Problem details: Please return all lines from the records below that include the string "blue".

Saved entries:

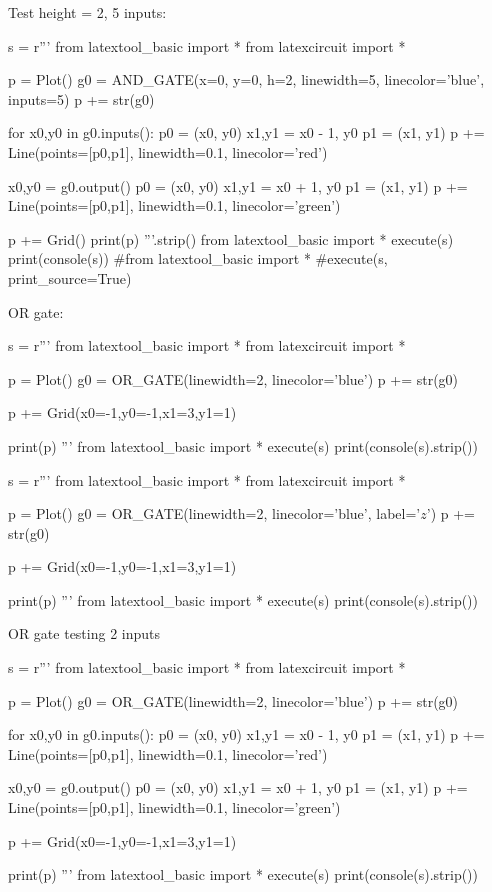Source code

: Test height = 2, 5 inputs:
\begin{python}
s = r'''
from latextool_basic import *
from latexcircuit import *

p = Plot()
g0 = AND_GATE(x=0, y=0, h=2,
              linewidth=5, linecolor='blue', inputs=5)
p += str(g0)

for x0,y0 in g0.inputs():
    p0 = (x0, y0)
    x1,y1 = x0 - 1, y0
    p1 = (x1, y1)
    p += Line(points=[p0,p1], linewidth=0.1, linecolor='red')

x0,y0 = g0.output()
p0 = (x0, y0)
x1,y1 = x0 + 1, y0
p1 = (x1, y1)
p += Line(points=[p0,p1], linewidth=0.1, linecolor='green')

p += Grid()
print(p)
'''.strip()
from latextool_basic import *
execute(s)
print(console(s))
#from latextool_basic import *
#execute(s, print_source=True)
\end{python}
  


OR gate:
\begin{python}
s = r'''
from latextool_basic import *
from latexcircuit import *

p = Plot()
g0 = OR_GATE(linewidth=2, linecolor='blue')
p += str(g0)

p += Grid(x0=-1,y0=-1,x1=3,y1=1)

print(p)
'''
from latextool_basic import *
execute(s)
print(console(s).strip())
\end{python}


\begin{python}
s = r'''
from latextool_basic import *
from latexcircuit import *

p = Plot()
g0 = OR_GATE(linewidth=2, linecolor='blue', label='$z$')
p += str(g0)

p += Grid(x0=-1,y0=-1,x1=3,y1=1)

print(p)
'''
from latextool_basic import *
execute(s)
print(console(s).strip())
\end{python}




\newpage
OR gate testing 2 inputs
\begin{python}
s = r'''
from latextool_basic import *
from latexcircuit import *

p = Plot()
g0 = OR_GATE(linewidth=2, linecolor='blue')
p += str(g0)

for x0,y0 in g0.inputs():
    p0 = (x0, y0)
    x1,y1 = x0 - 1, y0
    p1 = (x1, y1)
    p += Line(points=[p0,p1], linewidth=0.1, linecolor='red')

x0,y0 = g0.output()
p0 = (x0, y0)
x1,y1 = x0 + 1, y0
p1 = (x1, y1)
p += Line(points=[p0,p1], linewidth=0.1, linecolor='green')

p += Grid(x0=-1,y0=-1,x1=3,y1=1)

print(p)
'''
from latextool_basic import *
execute(s)
print(console(s).strip())
\end{python}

Your response:
              linewidth=5, linecolor='blue', inputs=5)
g0 = OR_GATE(linewidth=2, linecolor='blue')
g0 = OR_GATE(linewidth=2, linecolor='blue', label='$z$')
g0 = OR_GATE(linewidth=2, linecolor='blue')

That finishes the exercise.